We all start on the road from a different intersection and we meet others at different Crossroads. Sometimes we choose to walk along with them other times we choose to continue alone…..but the bottom line is we must keep moving…up that hill even if we fall down and if we go over the cliff?? Well, it’s a long way back up to where we were but with skinned knees and injured pride, we will know what to watch for as we continue.
I believe I am a victim of my own circumstances and my own making…there are perhaps some genetics at play in my life because after all – and I quote my mother, “you come from a long line of big women”.

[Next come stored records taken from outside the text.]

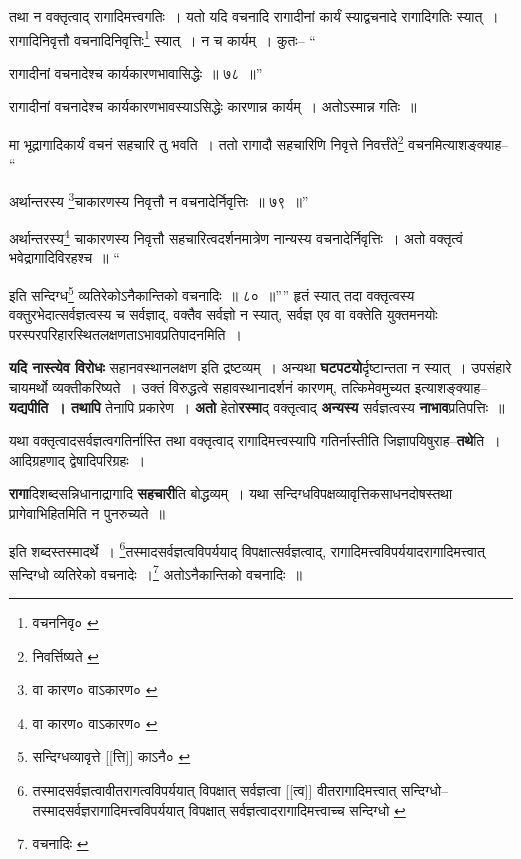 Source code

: \documentclass[article,12pt,a4paper]{memoir}
\begin{document}
	तथा न वक्तृत्वाद् रागादिमत्त्वगतिः । यतो यदि वचनादि रागादीनां कार्यं स्याद्वचनादे रागादिगतिः स्यात् । रागादिनिवृत्तौ वचनादिनिवृत्तिः\footnote{वचननिवृ० \cite{dp-msB} \cite{dp-msC} \cite{dp-msD}} स्यात् । न च कार्यम् । कुतः-- “
	  
	रागादीनां वचनादेश्च कार्यकारणभावासिद्धेः ॥ ७८ ॥” 
	  
	रागादीनां वचनादेश्च कार्यकारणभावस्याऽसिद्धेः कारणान्न कार्यम् । अतोऽस्मान्न गतिः ॥ 
	  
	मा भूद्रागादिकार्यं वचनं सहचारि तु भवति । ततो रागादौ सहचारिणि निवृत्ते निवर्त्तंते\footnote{निवर्त्तिष्यते \cite{dp-msC}} वचनमित्याशङ्क्याह-- “
	  
	अर्थान्तरस्य \footnote{वा कारण० \cite{dp-msA} \cite{dp-msB} \cite{dp-edP} \cite{dp-edH} \cite{dp-edE} वाऽकारण० \cite{dp-edN}}चाकारणस्य निवृत्तौ न वचनादेर्निवृत्तिः ॥ ७९ ॥” 
	  
	अर्थान्तरस्य\footnote{वा कारण० \cite{dp-msA} \cite{dp-msB} \cite{dp-edP} \cite{dp-edH} \cite{dp-edE} वाऽकारण० \cite{dp-edN}} चाकारणस्य निवृत्तौ सहचारित्वदर्शनमात्रेण नान्यस्य वचनादेर्निवृत्तिः । अतो वक्तृत्वं भवेद्रागादिविरहश्च ॥ “
	  
	इति सन्दिग्ध\footnote{सन्दिग्धव्यावृत्ते [[त्ति]] काऽनै० \cite{dp-msC}} व्यतिरेकोऽनैकान्तिको वचनादिः ॥ ८० ॥”” हृतं स्यात् तदा वक्तृत्वस्य वक्तुरभेदात्सर्वज्ञत्वस्य च सर्वज्ञाद्, वक्तैव सर्वज्ञो न स्यात्, सर्वज्ञ एव वा वक्तेति युक्तमनयोः परस्परपरिहारस्थितलक्षणताऽभावप्रतिपादनमिति ।
	\pend
      

	  \pstart \textbf{यदि नास्त्येव विरोधः} सहानवस्थानलक्षण इति द्रष्टव्यम् । अन्यथा \textbf{घटपटयो}र्दृष्टान्तता न स्यात् । उपसंहारे चायमर्थो व्यक्तीकरिष्यते । उक्तं विरुद्धत्वे सहावस्थानादर्शनं कारणम्, तत्किमेवमुच्यत इत्याशङ्क्याह--\textbf{यद्यपीति । तथापि} तेनापि प्रकारेण । \textbf{अतो} हेतो\textbf{रस्मा}द् वक्तृत्वाद् \textbf{अन्यस्य} सर्वज्ञत्वस्य \textbf{नाभाव}प्रतिपत्तिः ॥
	\pend
      

	  \pstart यथा वक्तृत्वादसर्वज्ञत्वगतिर्नास्ति तथा वक्तृत्वाद् रागादिमत्त्वस्यापि गतिर्नास्तीति जिज्ञापयिषुराह--\textbf{तथे}ति । आदिग्रहणाद् द्वेषादिपरिग्रहः ।
	\pend
      

	  \pstart \textbf{रागा}दिशब्दसन्निधानाद्रागादि \textbf{सहचारी}ति बोद्धव्यम् । यथा सन्दिग्धविपक्षव्यावृत्तिकसाधनदोषस्तथा प्रागेवाभिहितमिति न पुनरुच्यते ॥
	\pend
      \leavevmode{}
	  \bigskip
	  \begingroup
	

	  \pstart इति शब्दस्तस्मादर्थे । \footnote{तस्मादसर्वज्ञत्वावीतरागत्वविपर्ययात् विपक्षात् सर्वज्ञत्वा [[त्व]] वीतरागादिमत्त्वात् सन्दिग्धो--\cite{dp-msB} तस्मादसर्वज्ञरागादिमत्त्वविपर्ययात् विपक्षात् सर्वज्ञत्वादरागादिमत्त्वाच्च सन्दिग्धो \cite{dp-msC}}तस्मादसर्वज्ञत्वविपर्ययाद् विपक्षात्सर्वज्ञत्वाद्, रागादिमत्त्वविपर्ययादरागादिमत्त्वात् सन्दिग्धो व्यतिरेको वचनादेः ।\footnote{वचनादिः \cite{dp-msC}} अतोऽनैकान्तिको वचनादिः ॥
	\pend
       
\end{document}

Oh = holy mother of God…what a great excuse!!!!
Heard it many times…said it many times. If I had known I was going to get old, I would have taken better care of myself.

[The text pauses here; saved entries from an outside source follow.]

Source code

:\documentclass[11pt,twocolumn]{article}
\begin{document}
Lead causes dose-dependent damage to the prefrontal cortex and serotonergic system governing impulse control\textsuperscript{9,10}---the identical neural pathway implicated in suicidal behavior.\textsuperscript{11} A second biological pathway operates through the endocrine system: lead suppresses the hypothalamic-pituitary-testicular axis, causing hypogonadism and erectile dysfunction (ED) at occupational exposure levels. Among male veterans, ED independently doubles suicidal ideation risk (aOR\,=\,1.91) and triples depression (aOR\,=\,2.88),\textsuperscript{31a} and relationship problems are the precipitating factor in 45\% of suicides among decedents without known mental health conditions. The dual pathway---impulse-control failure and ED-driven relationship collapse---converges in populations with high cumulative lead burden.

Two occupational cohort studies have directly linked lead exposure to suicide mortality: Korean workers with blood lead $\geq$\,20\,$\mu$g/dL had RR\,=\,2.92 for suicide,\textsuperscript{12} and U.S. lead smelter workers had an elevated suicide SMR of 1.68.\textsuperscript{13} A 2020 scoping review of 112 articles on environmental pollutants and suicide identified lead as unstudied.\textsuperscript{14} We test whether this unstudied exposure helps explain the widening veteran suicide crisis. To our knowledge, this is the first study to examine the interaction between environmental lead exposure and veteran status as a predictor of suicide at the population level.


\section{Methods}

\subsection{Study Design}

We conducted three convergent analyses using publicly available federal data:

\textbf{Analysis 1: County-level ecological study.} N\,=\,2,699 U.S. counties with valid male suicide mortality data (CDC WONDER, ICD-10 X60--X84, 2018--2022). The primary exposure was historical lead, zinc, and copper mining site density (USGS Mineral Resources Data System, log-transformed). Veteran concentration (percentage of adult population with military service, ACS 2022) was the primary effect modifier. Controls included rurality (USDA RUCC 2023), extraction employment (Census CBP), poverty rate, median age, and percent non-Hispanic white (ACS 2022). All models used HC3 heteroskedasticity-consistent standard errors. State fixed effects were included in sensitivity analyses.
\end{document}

In every thing we do, we make choices. Sometimes we feel we don’t have any choices or we feel that the choices before us are not ideal…but we make choices…if we choose one little Y in the road different, everything else will turn out different.
I had my followup appointment with the urologist on Wednesday. I cried internal tears of joy when he told me that he got it all within the kidney, the tumor was between 6 and 7 cm in size. He advised me to followup with the pulmonary specialist ref the noted teeny tiny nodules in my lungs but said he was pretty confident that even if there were something there, it would not be a metastasis of kidney cancer. I will see him again in 6 months for x rays and blood tests and again in a year for a ct scan…….I’m the luckiest person alive!!!!!
Later that night, I read up on my particular clear cell RRC. While there are cases of family history and genetics at play in some cases. I do not fall into this category.
Smoking tobacco is the #1 reason I probably developed kidney cancer…google it if you want the particulars….and if you are a tobacco smoker, for God’s sake STOP.
Obesity is the #2 reason I probably developed kidney cancer.
and on and on.
So…I’m not a victim in this scenario. I made very bad decisions. But the early warning siren to clean up my psych and live and eat healthy was received loud and clear.
I think one of the things our reliance on the christian religion has done is given us a “reason” for everything…well, it’s God’s will. In my spiritual journey, I’ve decided that is why some people rely on their religion for day to day disappointments….and I recoil when I hear those words. I remember the days of thinking…well this happene to teach a lesson. But when I rationalized this all out, this reminded me of the moronic rantings of the religious right and their sick explanations of God causing disasters in various parts of the world because of the sinners…like gays. I’m also torn by karma explaining away the good and the bad. While I really believe we are what we think as well as what we eat, I am still questioning the possibility of the existence of Karma. I would like to think it is real so I could have it to rely on as an explanation for good and bad happening to people. But this just does not add up either.
Stuff happens just because it happens. Yes…we have control over some actions just by the choices we make…that is the one thing that I think everyone can agree on….we have choices and the result of those choices can have far-reaching results and effect…and there doesn’t seem to be an expiration date for our choices…a choice made many years ago..enhanced with another choice, enhanced with another choice….things just happen!
The one thing that draws mankind all together is our choices. All of them will have an impact on someone…somewhere down the path of life, someone is going to be impacted by a choice someone else has made!